Of Becky's rise and fall, Thackeray says it has all happened before and will again. But he admits there are advantages in Vanity Fair: "What well-constituted mind, merely because it is transitory, dislikes roast beef?" It is vanity but one should enjoy it. Thackeray says Becky's brief triumph should be enjoyed because it is brief. "Glory like this is said to be fugitive."
Becky, at the height of her ambition, plays the part of Clytemnestra, a symbolic choice, for she has been having an affair with Lord Steyne, even as Clytemnestra had with Aegisthus. Becky would sacrifice Rawdon as quickly as Clytemnestra did Agamemnon. The role of the nightingale contrasts to that of murderess. Thackeray has again shown both the dark and the light of human nature, for Becky fills both roles.

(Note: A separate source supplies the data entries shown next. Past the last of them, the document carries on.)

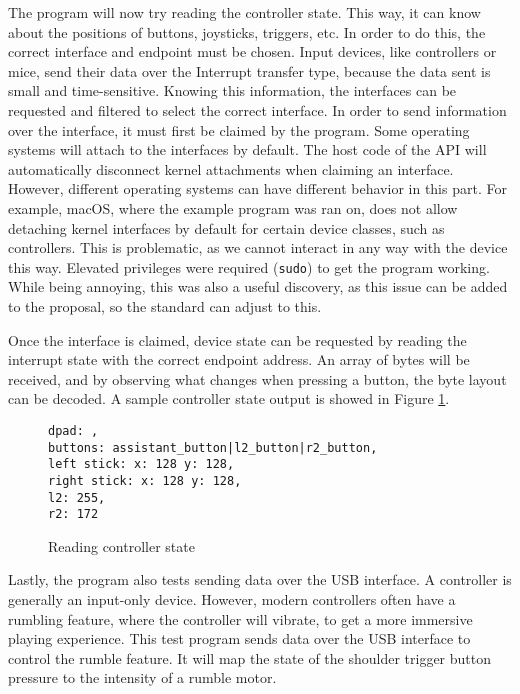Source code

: The program will now try reading the controller state. This way, it can know about the positions of buttons, joysticks, triggers, etc. In order to do this, the correct interface and endpoint must be chosen. Input devices, like controllers or mice, send their data over the Interrupt transfer type, because the data sent is small and time-sensitive. Knowing this information, the interfaces can be requested and filtered to select the correct interface. In order to send information over the interface, it must first be claimed by the program. Some operating systems will attach to the interfaces by default. The host code of the API will automatically disconnect kernel attachments when claiming an interface. However, different operating systems can have different behavior in this part. For example, macOS, where the example program was ran on, does not allow detaching kernel interfaces by default for certain device classes, such as controllers. This is problematic, as we cannot interact in any way with the device this way. Elevated privileges were required (\texttt{sudo}) to get the program working. While being annoying, this was also a useful discovery, as this issue can be added to the proposal, so the standard can adjust to this.

Once the interface is claimed, device state can be requested by reading the interrupt state with the correct endpoint address. An array of bytes will be received, and by observing what changes when pressing a button, the byte layout can be decoded. A sample controller state output is showed in Figure \ref{fig:wasi_controller_sample_output}.

\begin{figure}[h]
\begin{verbatim}
dpad: ,
buttons: assistant_button|l2_button|r2_button,
left stick: x: 128 y: 128,
right stick: x: 128 y: 128,
l2: 255,
r2: 172
\end{verbatim}
\caption{Reading controller state}
\label{fig:wasi_controller_sample_output}
\end{figure}

Lastly, the program also tests sending data over the USB interface. A controller is generally an input-only device. However, modern controllers often have a rumbling feature, where the controller will vibrate, to get a more immersive playing experience. This test program sends data over the USB interface to control the rumble feature. It will map the state of the shoulder trigger button pressure to the intensity of a rumble motor.


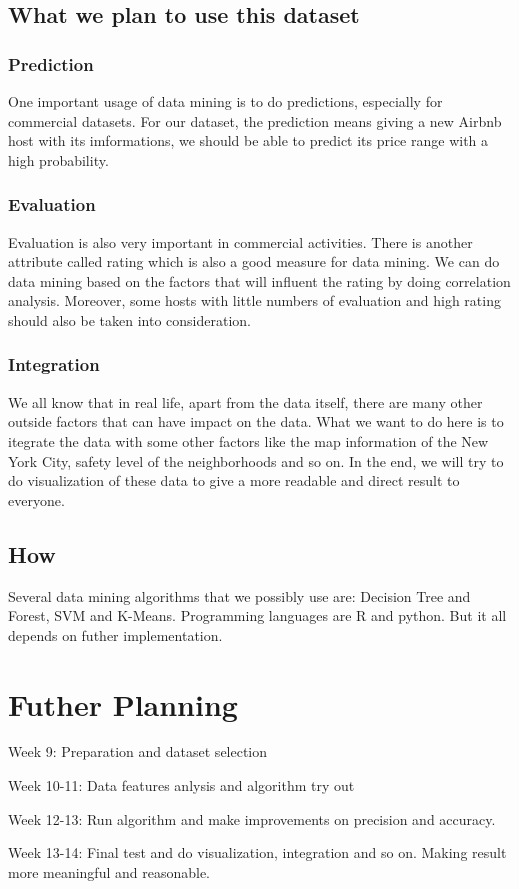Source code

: \documentclass{sig-alternate}
\begin{document}
\subsection{What we plan to use this dataset}
\subsubsection{Prediction}
One important usage of data mining is to do predictions, especially for commercial
datasets. For our dataset, the prediction means giving a new Airbnb host with its imformations, 
we should be able to predict its price range with a high probability.
\subsubsection{Evaluation}
Evaluation is also very important in commercial activities. 
There is another attribute called rating which is also a good measure for data mining. 
We can do data mining based on the factors that will influent the rating by doing correlation
analysis. Moreover, some hosts with little numbers of evaluation and high rating should also be taken into consideration. 
\subsubsection{Integration}
We all know that in real life, apart from the data itself, there are many other outside factors that can 
have impact on the data. What we want to do here is to itegrate the data with some other factors
like the map information of the New York City, safety level of the neighborhoods and so on.
In the end, we will try to do visualization of these data to give a more readable and direct result to everyone.

\subsection{How}
Several data mining algorithms that we possibly use are: Decision Tree and Forest, SVM and K-Means.
Programming languages are R and python. But it all depends on futher implementation.

\section{Futher Planning}
Week 9: Preparation and dataset selection

Week 10-11: Data features anlysis and algorithm try out

Week 12-13: Run algorithm and make improvements on precision and accuracy.

Week 13-14: Final test and do visualization, integration and so on. Making result more meaningful and reasonable.
\end{document}
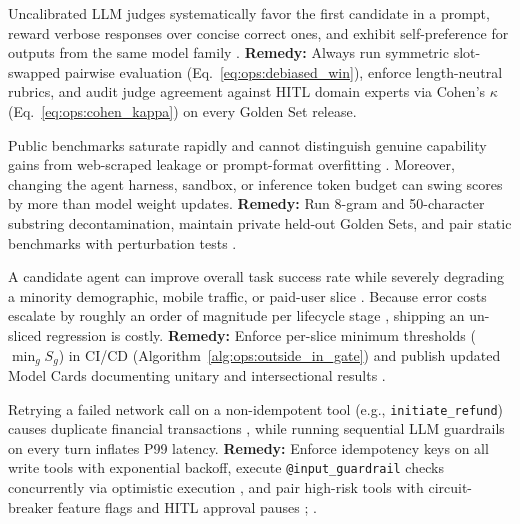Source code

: \documentclass[../../../../master.tex]{subfiles}
\begin{document}
\begin{pitfall}
Uncalibrated LLM judges systematically favor the first candidate in a prompt, reward verbose responses over concise correct ones, and exhibit self-preference for outputs from the same model family . \textbf{Remedy:} Always run symmetric slot-swapped pairwise evaluation (Eq.~\eqref{eq:ops:debiased_win}), enforce length-neutral rubrics, and audit judge agreement against HITL domain experts via Cohen's $\kappa$ (Eq.~\eqref{eq:ops:cohen_kappa}) on every Golden Set release.
\end{pitfall}

\begin{pitfall}
Public benchmarks saturate rapidly and cannot distinguish genuine capability gains from web-scraped leakage or prompt-format overfitting . Moreover, changing the agent harness, sandbox, or inference token budget can swing scores by more than model weight updates. \textbf{Remedy:} Run 8-gram and 50-character substring decontamination, maintain private held-out Golden Sets, and pair static benchmarks with perturbation tests .
\end{pitfall}

\begin{pitfall}
A candidate agent can improve overall task success rate while severely degrading a minority demographic, mobile traffic, or paid-user slice . Because error costs escalate by roughly an order of magnitude per lifecycle stage , shipping an un-sliced regression is costly. \textbf{Remedy:} Enforce per-slice minimum thresholds ($\min_g S_g$) in CI/CD (Algorithm~\ref{alg:ops:outside_in_gate}) and publish updated Model Cards documenting unitary and intersectional results .
\end{pitfall}

\begin{pitfall}
Retrying a failed network call on a non-idempotent tool (e.g., \texttt{initiate\_refund}) causes duplicate financial transactions , while running sequential LLM guardrails on every turn inflates P99 latency. \textbf{Remedy:} Enforce idempotency keys on all write tools with exponential backoff, execute \texttt{@input\_guardrail} checks concurrently via optimistic execution , and pair high-risk tools with circuit-breaker feature flags and HITL approval pauses ; .
\end{pitfall}
\end{document}
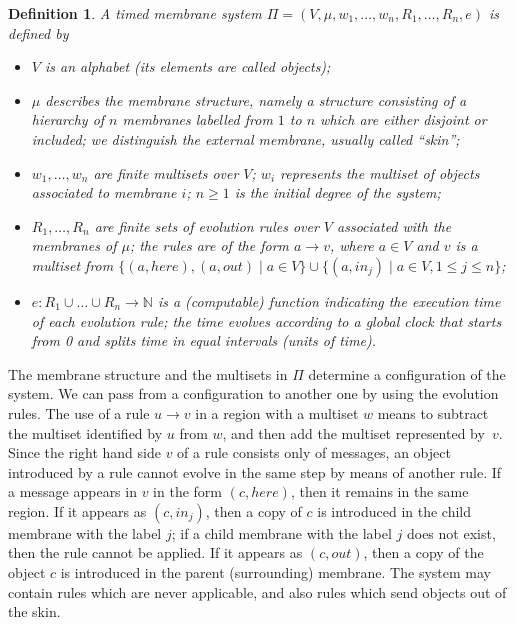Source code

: \documentclass{eptcs}
\newtheorem{definition}{Definition}
\begin{document}
\begin{definition}
\label{definition:timed_symanti} A {\rm timed membrane system}
$\Pi=(V,\mu,w_1,\ldots,w_n,R_1,\ldots,R_n,e)$ is defined by
\begin{itemize}
\item[$\bullet$] $V$ is an alphabet (its elements are called
{\rm objects});

\item[$\bullet$] $\mu$ describes the {\rm membrane
structure}, namely a structure consisting of a hierarchy of $n$
membranes labelled from $1$ to $n$ which are either disjoint or
included; we distinguish the external membrane, usually called
``skin'';

\item[$\bullet$] $w_1,\ldots,w_n$ are finite multisets over $V$; $w_i$
represents the multiset of objects associated to membrane $i$; $n
\geq 1$ is the initial degree of the system;

\item[$\bullet$] $R_1,\ldots,R_n$ are finite sets of
evolution rules over $V$ associated with the membranes of $\mu$; the
rules are of the form $a \rightarrow v$, where $a \in V$ and $v$ is
a multiset from $\{(a,here),(a,out)\mid a\in V\} \cup \{(a,in_j)
\mid a\in V, 1 \leq j \leq n\}$;

\item $e: R_1 \cup \ldots \cup R_n \rightarrow \mathds{N}$ is a
(computable) function indicating the execution time of each
evolution rule; the time evolves according to a global clock that
starts from 0 and splits time in equal intervals (units of time).
\end{itemize}
\end{definition}

The membrane structure and the multisets in $\Pi$ determine a
configuration of the system. We can pass from a configuration to
another one by using the evolution rules. The use of a rule
$u\rightarrow v$ in a region with a multiset $w$ means to subtract
the multiset identified by $u$ from $w$, and then add the multiset
represented by~$v$.
Since the right hand side $v$ of a rule consists only of messages,
an object introduced by a rule cannot evolve in the same step by
means of another rule. If a message appears in $v$ in the form
$(c,here)$, then it remains in the same region. If it appears as
$(c,in_j)$, then a copy of $c$ is introduced in the child membrane
with the label $j$; if a child membrane with the label $j$ does not
exist, then the rule cannot be applied. If it appears as $(c,out)$,
then a copy of the object $c$ is introduced in the parent (surrounding)
membrane. The system may contain rules which are never applicable,
and also rules which send objects out of the skin.
\end{document}
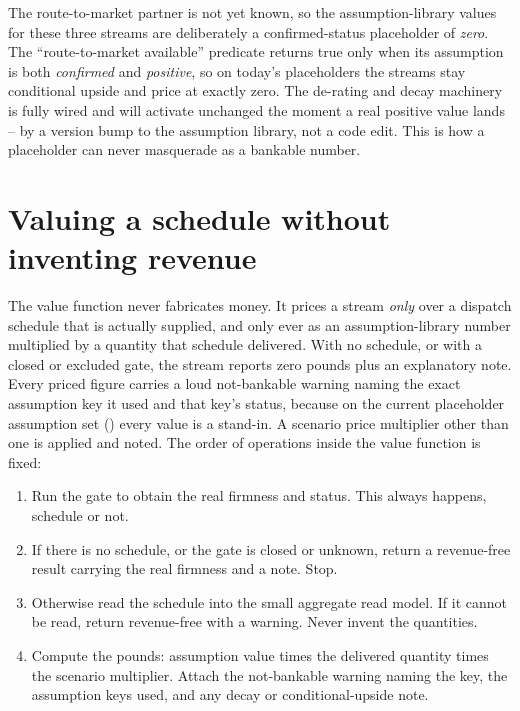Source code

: \begin{caution}
The route-to-market partner is not yet known, so the assumption-library values for these three streams are deliberately a confirmed-status placeholder of \emph{zero}. The ``route-to-market available'' predicate returns true only when its assumption is both \emph{confirmed} and \emph{positive}, so on today's placeholders the streams stay conditional upside and price at exactly zero. The de-rating and decay machinery is fully wired and will activate unchanged the moment a real positive value lands -- by a version bump to the assumption library, not a code edit. This is how a placeholder can never masquerade as a bankable number.
\end{caution}

\section{Valuing a schedule without inventing revenue}

The value function never fabricates money. It prices a stream \emph{only} over a dispatch schedule that is actually supplied, and only ever as an assumption-library number multiplied by a quantity that schedule delivered. With no schedule, or with a closed or excluded gate, the stream reports zero pounds plus an explanatory note. Every priced figure carries a loud not-bankable warning naming the exact assumption key it used and that key's status, because on the current placeholder assumption set () every value is a stand-in. A scenario price multiplier other than one is applied and noted. The order of operations inside the value function is fixed:

\begin{enumerate}
  \item Run the gate to obtain the real firmness and status. This always happens, schedule or not.
  \item If there is no schedule, or the gate is closed or unknown, return a revenue-free result carrying the real firmness and a note. Stop.
  \item Otherwise read the schedule into the small aggregate read model. If it cannot be read, return revenue-free with a warning. Never invent the quantities.
  \item Compute the pounds: assumption value times the delivered quantity times the scenario multiplier. Attach the not-bankable warning naming the key, the assumption keys used, and any decay or conditional-upside note.
\end{enumerate}

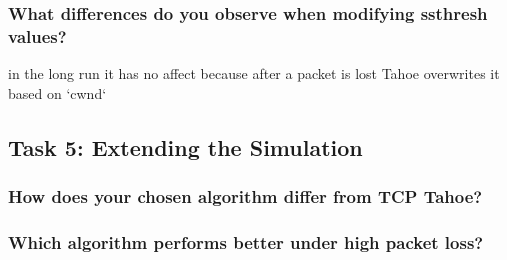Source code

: \documentclass{article}
\begin{document}
\subsubsection{What differences do you observe when modifying ssthresh values?}
in the long run it has no affect because after a packet is lost Tahoe overwrites it based on `cwnd`


\subsection{Task 5: Extending the Simulation}

\subsubsection{How does your chosen algorithm differ from TCP Tahoe?}

\subsubsection{Which algorithm performs better under high packet loss?}
\end{document}

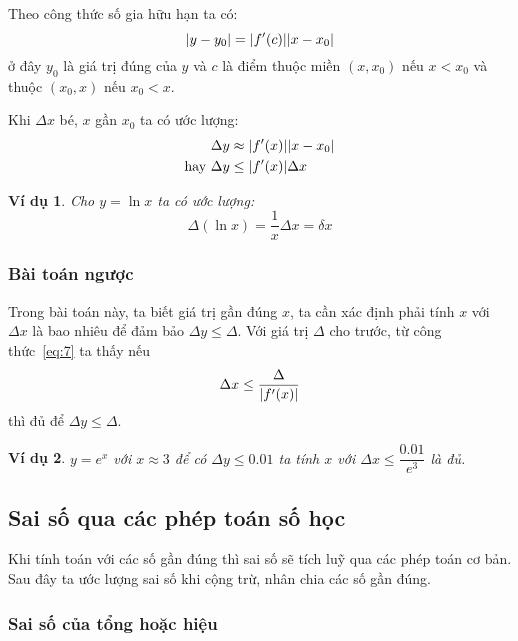\documentclass{book}
\newtheorem{exmp}{Ví dụ}[chapter]
\DeclarePairedDelimiter\abs{\lvert}{\rvert}%
\begin{document}
Theo công thức số gia hữu hạn ta có:
\[\abs{y - y_0} = \abs{f'(c)}\abs{x - x_0}\]
ở đây \(y_0\) là giá trị đúng của \(y\) và \(c\) là điểm thuộc miền \((x, x_0)\)
nếu \(x < x_0\) và thuộc \((x_0, x)\) nếu \(x_0 < x\).

Khi \(\Delta x\) bé, \(x\) gần \(x_0\) ta có ước lượng:
\begin{equation} \label{eq:7}
    \begin{aligned}
                    &\Delta y \approx \abs{f'(x)}\abs{x - x_0} \\
        \text{hay } &\Delta y \leq \abs{f'(x)}\Delta x
    \end{aligned}
\end{equation}

\begin{exmp}
    Cho \(y = \ln{x}\) ta có ước lượng:
    \[\Delta(\ln{x}) = \frac{1}{x} \Delta x = \delta x\]
\end{exmp}

\subsubsection{Bài toán ngược}

Trong bài toán này, ta biết giá trị gần đúng \(x\), ta cần xác định phải tính
\(x\) với \(\Delta x\) là bao nhiêu để đảm bảo \(\Delta y \leq \Delta\). Với giá
trị \(\Delta\) cho trước, từ công thức~\ref{eq:7} ta thấy nếu
\begin{equation} \label{eq:approx_of_relative_error}
    \Delta x \leq \frac{\Delta}{\abs{f'(x)}}
\end{equation}
thì đủ để \(\Delta y \leq \Delta\).

\begin{exmp}
    \(y = e^x\) với \(x \approx 3\) để có \(\Delta y \leq \num{0.01}\) ta tính
    \(x\) với \(\Delta x \leq \dfrac{\num{0.01}}{e^3}\) là đủ.
\end{exmp}

\subsection{Sai số qua các phép toán số học}

Khi tính toán với các số gần đúng thì sai số sẽ tích luỹ qua các phép toán cơ
bản. Sau đây ta ước lượng sai số khi cộng trừ, nhân chia các số gần đúng.

\subsubsection{Sai số của tổng hoặc hiệu}
\end{document}
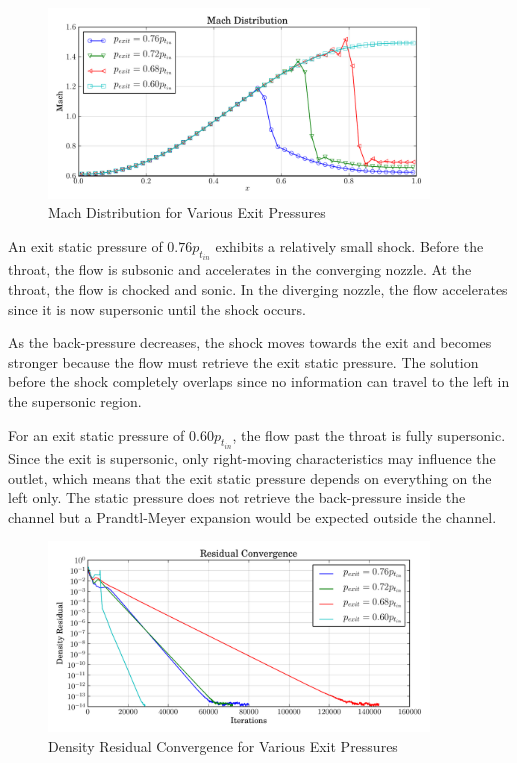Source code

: \documentclass[letterpaper,12pt,]{article}
\begin{document}
\begin{figure}[!ht]
    \centering
    \includegraphics[width = 0.9\textwidth]{./figures/q2m.pdf}
    \caption {Mach Distribution for Various Exit Pressures}
    \label{fig:q2m}
\end{figure}

An exit static pressure of $0.76p_{t_{in}}$ exhibits a relatively small shock.
Before the throat, the flow is subsonic and accelerates in the converging nozzle.
At the throat, the flow is chocked and sonic.
In the diverging nozzle, the flow accelerates since it is now supersonic until the shock occurs.

As the back-pressure decreases, the shock moves towards the exit and becomes stronger because the flow must retrieve the exit static pressure.
The solution before the shock completely overlaps since no information can travel to the left in the supersonic region.

For an exit static pressure of $0.60p_{t_{in}}$, the flow past the throat is fully supersonic.
Since the exit is supersonic, only right-moving characteristics may influence the outlet, which means that the exit static pressure depends on everything on the left only.
The static pressure does not retrieve the back-pressure inside the channel but a Prandtl-Meyer expansion would be expected outside the channel.

\begin{figure}[!ht]
    \centering
    \includegraphics[width = 0.9\textwidth]{./figures/q2c.pdf}
    \caption {Density Residual Convergence for Various Exit Pressures}
    \label{fig:q2c}
\end{figure}
\end{document}
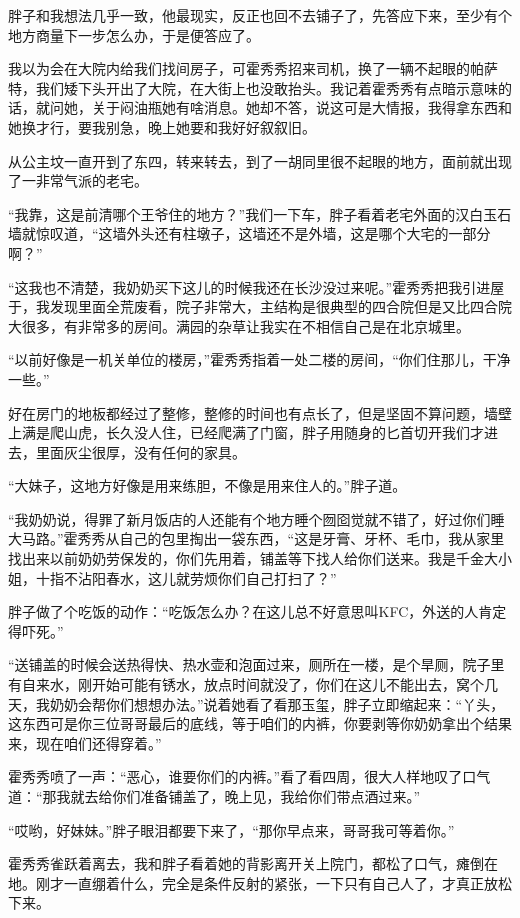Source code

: 胖子和我想法几乎一致，他最现实，反正也回不去铺子了，先答应下来，至少有个地方商量下一步怎么办，于是便答应了。

我以为会在大院内给我们找间房子，可霍秀秀招来司机，换了一辆不起眼的帕萨特，我们矮下头开出了大院，在大街上也没敢抬头。我记着霍秀秀有点暗示意味的话，就问她，关于闷油瓶她有啥消息。她却不答，说这可是大情报，我得拿东西和她换才行，要我别急，晚上她要和我好好叙叙旧。

从公主坟一直开到了东四，转来转去，到了一胡同里很不起眼的地方，面前就出现了一非常气派的老宅。

“我靠，这是前清哪个王爷住的地方？”我们一下车，胖子看着老宅外面的汉白玉石墙就惊叹道，“这墙外头还有柱墩子，这墙还不是外墙，这是哪个大宅的一部分啊？”

“这我也不清楚，我奶奶买下这儿的时候我还在长沙没过来呢。”霍秀秀把我引进屋于，我发现里面全荒废看，院子非常大，主结构是很典型的四合院但是又比四合院大很多，有非常多的房间。满园的杂草让我实在不相信自己是在北京城里。

“以前好像是一机关单位的楼房，”霍秀秀指着一处二楼的房间，“你们住那儿，干净一些。”

好在房门的地板都经过了整修，整修的时间也有点长了，但是坚固不算问题，墙壁上满是爬山虎，长久没人住，已经爬满了门窗，胖子用随身的匕首切开我们才进去，里面灰尘很厚，没有任何的家具。

“大妹子，这地方好像是用来练胆，不像是用来住人的。”胖子道。

“我奶奶说，得罪了新月饭店的人还能有个地方睡个囫囵觉就不错了，好过你们睡大马路。”霍秀秀从自己的包里掏出一袋东西，“这是牙膏、牙杯、毛巾，我从家里找出来以前奶奶劳保发的，你们先用着，铺盖等下找人给你们送来。我是千金大小姐，十指不沾阳春水，这儿就劳烦你们自己打扫了？”

胖子做了个吃饭的动作：“吃饭怎么办？在这儿总不好意思叫KFC，外送的人肯定得吓死。”

“送铺盖的时候会送热得快、热水壶和泡面过来，厕所在一楼，是个旱厕，院子里有自来水，刚开始可能有锈水，放点时间就没了，你们在这儿不能出去，窝个几天，我奶奶会帮你们想想办法。”说着她看了看那玉玺，胖子立即缩起来：“丫头，这东西可是你三位哥哥最后的底线，等于咱们的内裤，你要剥等你奶奶拿出个结果来，现在咱们还得穿着。”

霍秀秀喷了一声：“恶心，谁要你们的内裤。”看了看四周，很大人样地叹了口气道：“那我就去给你们准备铺盖了，晚上见，我给你们带点酒过来。”

“哎哟，好妹妹。”胖子眼泪都要下来了，“那你早点来，哥哥我可等着你。”

霍秀秀雀跃着离去，我和胖子看着她的背影离开关上院门，都松了口气，瘫倒在地。刚才一直绷着什么，完全是条件反射的紧张，一下只有自己人了，才真正放松下来。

Thackeray describes the portals of society as being guarded by "grooms of the chamber with flaming silver forks with which they prong all those who have not the right of the entrée . . . the honest newspaper-fellow who sits in the hall . . . dies after a little time. He can't survive the glare of fashion long. It scorches him up, as the presence of Jupiter in full dress wasted that poor imprudent Semele — a giddy moth of a creature who ruined herself by venturing out of her natural atmosphere." Semele, a mortal beloved of Jupiter, was induced by Juno, Jupiter's wife, to ask Jupiter to approach her as he did Juno — with full majesty. The splendor burned Semele up. Thackeray is suggesting that Becky is in the same position.
Thackeray comments on society: ". . . all the delights of life, I say, — would go to the deuce, if people did but act upon their silly principles, and avoid those whom they dislike and abuse."